Abstract
The European Nucleotide Archive (ENA, https://www.ebi.ac.uk/ena), maintained at the European Molecular Biology Laboratory's European Bioinformatics Institute (EMBL-EBI) provides freely accessible services, both for deposition of, and access to, open nucleotide sequencing data. Open scientific data are of paramount importance to the scientific community and contribute daily to the acceleration of scientific advance. Here, we outline the major updates to ENA’s services and infrastructure that have been delivered over the past year.
INTRODUCTION
The European Nucleotide Archive (https://www.ebi.ac.uk/ena) has, for almost 40 years, been an important feature in the world of nucleotide sequencing data, playing a key role in storage, contextualisation and discovery of these ever-growing datasets. Supporting users both to deposit and to query and fetch data is our priority, and the tools and services that we continue to develop reflect this. The importance of well-structured open data has been thrown into stark relief by the emergence of the COVID-19 pandemic, and the ENA has adapted to meet the new challenges that come with such data rates and volumes. Simultaneously, the building momentum of many biodiversity projects leads to increasing complexity of taxonomy maintenance and sample classification (e.g. BiCiKL: https://bicikl-project.eu/; Darwin Tree of Life: https://www.darwintreeoflife.org/; Aquatic Symbiosis Genomic Project: https://www.sanger.ac.uk/collaboration/aquatic-symbiosis-genomics-project/; UniEuk: https://unieuk.org/).

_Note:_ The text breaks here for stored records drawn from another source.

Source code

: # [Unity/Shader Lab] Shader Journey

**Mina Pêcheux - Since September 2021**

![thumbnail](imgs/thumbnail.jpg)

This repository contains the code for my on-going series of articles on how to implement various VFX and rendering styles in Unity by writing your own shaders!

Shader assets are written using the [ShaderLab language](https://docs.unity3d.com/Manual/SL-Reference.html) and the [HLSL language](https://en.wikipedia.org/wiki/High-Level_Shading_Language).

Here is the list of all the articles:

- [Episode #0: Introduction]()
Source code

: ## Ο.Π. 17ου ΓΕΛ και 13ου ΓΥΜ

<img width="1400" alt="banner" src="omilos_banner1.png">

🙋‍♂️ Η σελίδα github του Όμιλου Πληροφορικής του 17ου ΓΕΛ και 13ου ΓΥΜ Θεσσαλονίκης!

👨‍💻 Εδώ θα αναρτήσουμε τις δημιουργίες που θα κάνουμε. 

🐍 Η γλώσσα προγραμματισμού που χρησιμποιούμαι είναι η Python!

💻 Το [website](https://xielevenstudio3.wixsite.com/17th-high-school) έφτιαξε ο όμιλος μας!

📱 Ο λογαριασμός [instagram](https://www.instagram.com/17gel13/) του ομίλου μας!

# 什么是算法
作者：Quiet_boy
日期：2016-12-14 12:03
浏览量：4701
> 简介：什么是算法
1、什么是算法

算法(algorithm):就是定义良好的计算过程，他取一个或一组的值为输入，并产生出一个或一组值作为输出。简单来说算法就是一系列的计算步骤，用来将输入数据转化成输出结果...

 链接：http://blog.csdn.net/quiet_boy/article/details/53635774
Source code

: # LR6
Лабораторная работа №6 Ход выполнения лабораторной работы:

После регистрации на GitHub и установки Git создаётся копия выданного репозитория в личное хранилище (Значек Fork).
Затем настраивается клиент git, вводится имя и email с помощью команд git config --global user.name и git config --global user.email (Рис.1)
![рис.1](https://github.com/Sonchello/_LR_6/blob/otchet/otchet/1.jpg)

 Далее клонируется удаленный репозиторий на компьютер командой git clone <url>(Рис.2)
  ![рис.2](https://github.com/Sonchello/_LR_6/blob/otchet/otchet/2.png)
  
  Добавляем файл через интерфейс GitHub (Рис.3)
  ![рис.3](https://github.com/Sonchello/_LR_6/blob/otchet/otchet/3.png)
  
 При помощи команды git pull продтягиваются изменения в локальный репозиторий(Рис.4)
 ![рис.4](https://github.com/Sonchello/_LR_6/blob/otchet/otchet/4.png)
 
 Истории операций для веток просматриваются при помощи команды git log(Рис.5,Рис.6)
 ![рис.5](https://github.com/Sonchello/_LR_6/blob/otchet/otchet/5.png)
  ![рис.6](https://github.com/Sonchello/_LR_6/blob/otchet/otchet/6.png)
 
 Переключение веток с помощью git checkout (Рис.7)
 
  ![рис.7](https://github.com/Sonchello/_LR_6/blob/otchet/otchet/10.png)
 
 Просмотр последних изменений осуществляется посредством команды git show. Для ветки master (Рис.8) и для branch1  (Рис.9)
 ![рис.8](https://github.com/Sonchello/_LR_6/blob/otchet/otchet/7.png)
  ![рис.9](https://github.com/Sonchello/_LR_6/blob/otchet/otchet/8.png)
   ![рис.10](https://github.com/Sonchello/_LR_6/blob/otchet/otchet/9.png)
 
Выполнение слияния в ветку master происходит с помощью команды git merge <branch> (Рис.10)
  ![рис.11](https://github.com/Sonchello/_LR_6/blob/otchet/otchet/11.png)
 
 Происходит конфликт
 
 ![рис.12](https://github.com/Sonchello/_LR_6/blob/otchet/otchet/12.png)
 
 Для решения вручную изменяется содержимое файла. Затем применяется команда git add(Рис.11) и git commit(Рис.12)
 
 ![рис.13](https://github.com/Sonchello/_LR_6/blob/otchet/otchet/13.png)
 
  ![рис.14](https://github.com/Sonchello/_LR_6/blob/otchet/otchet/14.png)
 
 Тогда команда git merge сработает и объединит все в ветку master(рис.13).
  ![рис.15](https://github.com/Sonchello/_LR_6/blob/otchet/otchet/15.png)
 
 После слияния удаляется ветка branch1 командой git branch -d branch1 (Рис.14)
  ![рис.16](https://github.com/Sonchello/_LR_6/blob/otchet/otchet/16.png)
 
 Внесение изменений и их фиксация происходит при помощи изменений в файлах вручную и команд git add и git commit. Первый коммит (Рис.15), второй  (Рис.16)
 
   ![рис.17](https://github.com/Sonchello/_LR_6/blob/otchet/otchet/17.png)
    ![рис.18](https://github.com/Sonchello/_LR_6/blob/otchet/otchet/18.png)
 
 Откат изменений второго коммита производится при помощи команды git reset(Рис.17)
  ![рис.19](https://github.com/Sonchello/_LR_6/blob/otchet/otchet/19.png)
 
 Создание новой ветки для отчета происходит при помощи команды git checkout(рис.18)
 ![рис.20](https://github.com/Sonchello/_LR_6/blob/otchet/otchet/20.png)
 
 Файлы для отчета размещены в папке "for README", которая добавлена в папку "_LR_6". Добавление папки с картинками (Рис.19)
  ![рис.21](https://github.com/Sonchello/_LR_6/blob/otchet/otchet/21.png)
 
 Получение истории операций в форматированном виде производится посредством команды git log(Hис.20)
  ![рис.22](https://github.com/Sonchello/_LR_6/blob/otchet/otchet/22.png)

The European Nucleotide Archive is part of the International Nucleotide Sequence Database Collaboration (INSDC) (1), which ensures that data is captured and mirrored globally, in collaboration with international partners: the United States National Institutes of Health's National Center for Biotechnology Information (NCBI; GenBank and Sequence Read Archive) and the Japanese National Institute of Genetics’ DNA DataBank of Japan (DDBJ) (2, 3). This active collaboration focuses on development of shared data standards and exchange mechanisms to provide the most rich and accurate network of data to the global community. ENA is an ELIXIR Core Data Resource and Deposition Database (4).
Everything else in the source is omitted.